“Eritrea and the regime there have chosen to kidnap a Swedish citizen; that is unacceptable. Therefore I think that we should consider a military strike to free Dawit,” Moderate Party youth head Niklas Wykman told the TT news agency.
“I believe Dawit has certain rights as a Swedish citizen and we should protect them.”
He added that his suggestion, detailed in an opinion article published on the Newsmill.se website, deserved serious consideration.
“It is absolutely a serious proposal which I think should be considered,” he said.
Wykman’s views came on the heels of an interview conducted by Sweden’s TV4 with Eritrean president Isaias Afwerki during which he explained that there were no plans to hold a trial for Isaak or to release him.
“Sweden can’t back down from a dictator who unjustly imprisons one of our citizens,” Wykman writes on Newsmill.se.
“We can’t sit quietly and wait for his oppressors to release him.”
Isaak came to Sweden as a refugee more than two decades ago, taking Swedish citizen ship in 1992.
Isaak returned to Eritrea without his family to work for an independent news magazine when the country gained independence.
He was arrested in September 2001, after the magazine published an open letter from political dissidents and has remained in prison ever since.
“Now we see Eritrea’s president saying clearly that he is uninterested in having a dialogue with Sweden.

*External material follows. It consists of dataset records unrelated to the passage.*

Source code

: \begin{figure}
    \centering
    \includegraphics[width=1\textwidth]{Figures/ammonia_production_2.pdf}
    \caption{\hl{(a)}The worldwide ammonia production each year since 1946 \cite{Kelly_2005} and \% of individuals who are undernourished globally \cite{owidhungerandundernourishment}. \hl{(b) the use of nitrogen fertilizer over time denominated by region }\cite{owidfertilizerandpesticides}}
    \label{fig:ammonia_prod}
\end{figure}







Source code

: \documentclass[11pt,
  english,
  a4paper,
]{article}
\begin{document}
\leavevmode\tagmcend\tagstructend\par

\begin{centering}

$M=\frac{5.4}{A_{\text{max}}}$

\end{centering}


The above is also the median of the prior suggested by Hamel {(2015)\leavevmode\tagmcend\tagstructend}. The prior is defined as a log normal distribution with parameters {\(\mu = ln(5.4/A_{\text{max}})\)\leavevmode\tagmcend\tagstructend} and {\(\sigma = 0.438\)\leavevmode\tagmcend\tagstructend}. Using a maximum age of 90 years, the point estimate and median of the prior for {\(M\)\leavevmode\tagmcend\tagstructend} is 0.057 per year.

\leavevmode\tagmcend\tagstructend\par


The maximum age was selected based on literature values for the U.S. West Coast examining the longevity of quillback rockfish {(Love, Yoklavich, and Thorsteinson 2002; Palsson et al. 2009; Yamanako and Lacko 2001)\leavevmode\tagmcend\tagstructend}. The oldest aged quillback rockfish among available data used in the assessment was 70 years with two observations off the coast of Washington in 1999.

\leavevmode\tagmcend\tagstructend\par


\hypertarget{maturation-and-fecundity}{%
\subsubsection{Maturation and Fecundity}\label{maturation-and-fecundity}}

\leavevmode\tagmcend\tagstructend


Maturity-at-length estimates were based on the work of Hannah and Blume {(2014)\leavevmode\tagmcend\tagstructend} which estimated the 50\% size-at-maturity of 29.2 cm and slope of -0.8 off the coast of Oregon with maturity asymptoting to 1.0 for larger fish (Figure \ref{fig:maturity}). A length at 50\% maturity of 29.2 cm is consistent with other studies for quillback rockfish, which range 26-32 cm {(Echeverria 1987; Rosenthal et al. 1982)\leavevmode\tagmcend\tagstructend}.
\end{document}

He don’t want any diplomatic negotiations, he doesn’t want a trial, but instead says that they have their own way of handling this. We also have our way of dealing with our citizens, I believe: we should protect them,” Wykman told TT.
Wykman was skeptical about the chances that diplomacy would eventually lead to Isaak’s release.
“Now Dawit has been in prison an incredibly long time and at some point you have to ask yourself how long we can accept that he’s been held kidnapped,” he said.